Em três delineados e decisivos actos, o ciclo desenha-se no feminino com um arco narrativo que parte das histórias de teor humano, shomin-geki, amostras miniaturistas das lutas das pessoas comuns e puras na sua depuração de comentário socio-cultural, e que se vêm mais tarde a evidenciar enquanto filmes que batalham contra a contaminação de forças exteriores. “O Menino da Ama”, de Tomotaka Tasaka, é o claro primeiro acto não só por se encontrar na sombra da tradição do realismo acentuado de Yasujirō Ozu (com composições menos rigorosas), mas porque vive num mundo apresentado através de detalhes e objectos que se conduzem por uma espiral de micro-eventos fora em direcção a um final irreparável. Entre a ousadia e a lucidez, uma jovem rapariga viaja da quinta onde cresceu, aninhada nas montanhas, até Tóquio para oferecer os seus serviços enquanto empregada de limpeza e ama para uma família burguesa. Quando lá chega, depara-se com a falta de sabedoria associada à ausência de ancestralismo e sentido de comunidade. Sob o expressionismo do que poderiam ser imagens extraídas de um filme mudo, é a discussão entre os rabanetes e as salsichas, as jovens mulheres do campo e as da cidade, e o amor nutrido por um cão que cimenta um sentimento de união num filme sobre pequenos conflitos e mal-entendidos, encandeado pela luminescência da interpretação da actriz Sachiko Hidari.

Segue-se “Mulheres de Ginza”, de Kôzaburô Yoshimura, um filme onde também reside o conflito entre o campo e a cidade, sendo uma das personagens uma jovem de tenra idade, aprendiz de geisha, oriunda de uma área agrícola também ela a passar por uma depressão.

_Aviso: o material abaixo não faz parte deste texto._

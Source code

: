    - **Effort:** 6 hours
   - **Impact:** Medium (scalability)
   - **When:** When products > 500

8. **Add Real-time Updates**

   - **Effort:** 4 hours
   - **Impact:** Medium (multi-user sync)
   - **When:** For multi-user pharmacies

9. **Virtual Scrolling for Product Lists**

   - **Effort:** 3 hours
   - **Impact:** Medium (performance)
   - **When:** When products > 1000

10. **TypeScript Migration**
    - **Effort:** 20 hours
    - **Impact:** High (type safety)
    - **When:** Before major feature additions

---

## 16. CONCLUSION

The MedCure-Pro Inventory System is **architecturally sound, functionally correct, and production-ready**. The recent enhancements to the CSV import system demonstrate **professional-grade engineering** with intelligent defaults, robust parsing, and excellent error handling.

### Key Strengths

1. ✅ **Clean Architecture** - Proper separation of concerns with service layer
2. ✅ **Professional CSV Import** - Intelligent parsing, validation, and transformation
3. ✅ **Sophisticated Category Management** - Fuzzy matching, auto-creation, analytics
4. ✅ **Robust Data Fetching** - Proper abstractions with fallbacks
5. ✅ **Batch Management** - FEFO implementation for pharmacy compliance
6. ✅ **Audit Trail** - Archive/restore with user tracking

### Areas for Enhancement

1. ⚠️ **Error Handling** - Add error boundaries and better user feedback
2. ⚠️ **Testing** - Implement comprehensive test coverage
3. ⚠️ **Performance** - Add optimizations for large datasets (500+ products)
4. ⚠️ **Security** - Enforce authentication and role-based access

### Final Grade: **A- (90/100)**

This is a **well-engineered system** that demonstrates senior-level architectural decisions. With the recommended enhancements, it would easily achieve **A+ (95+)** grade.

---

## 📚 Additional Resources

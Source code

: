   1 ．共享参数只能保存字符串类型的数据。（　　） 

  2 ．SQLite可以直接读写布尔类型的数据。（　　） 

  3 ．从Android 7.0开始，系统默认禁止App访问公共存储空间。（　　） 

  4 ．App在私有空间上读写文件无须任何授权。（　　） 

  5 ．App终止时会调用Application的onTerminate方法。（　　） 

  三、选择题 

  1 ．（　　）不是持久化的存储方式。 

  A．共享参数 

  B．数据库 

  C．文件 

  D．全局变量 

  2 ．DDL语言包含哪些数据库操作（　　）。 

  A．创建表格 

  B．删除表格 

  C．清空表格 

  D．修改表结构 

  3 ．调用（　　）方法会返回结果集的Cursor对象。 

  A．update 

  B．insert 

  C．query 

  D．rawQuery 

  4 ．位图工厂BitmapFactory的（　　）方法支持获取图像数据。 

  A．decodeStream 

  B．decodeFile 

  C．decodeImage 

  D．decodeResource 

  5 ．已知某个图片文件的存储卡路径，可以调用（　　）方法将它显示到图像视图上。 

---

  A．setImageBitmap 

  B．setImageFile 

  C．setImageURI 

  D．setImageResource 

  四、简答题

Neste segundo acto – bem mais grave que o primeiro –, denota-se a exploração da amargura de um grupo de mulheres, geishas de luxo, todas elas provenientes de outras paragens num filme que se entrega enquanto uma exposição de género, mas habita uma severidade pictórica. Mais livre na sua estrutura gramatical do que o anterior, é marcado por um evento que questiona todas aquelas mulheres e os seus desamores, e tem em si um personagem, um rapaz escritor, que faz borbulhar a psique do abismo pós-guerra, depois de tanto tempo escondida atrás da leveza do tom do filme.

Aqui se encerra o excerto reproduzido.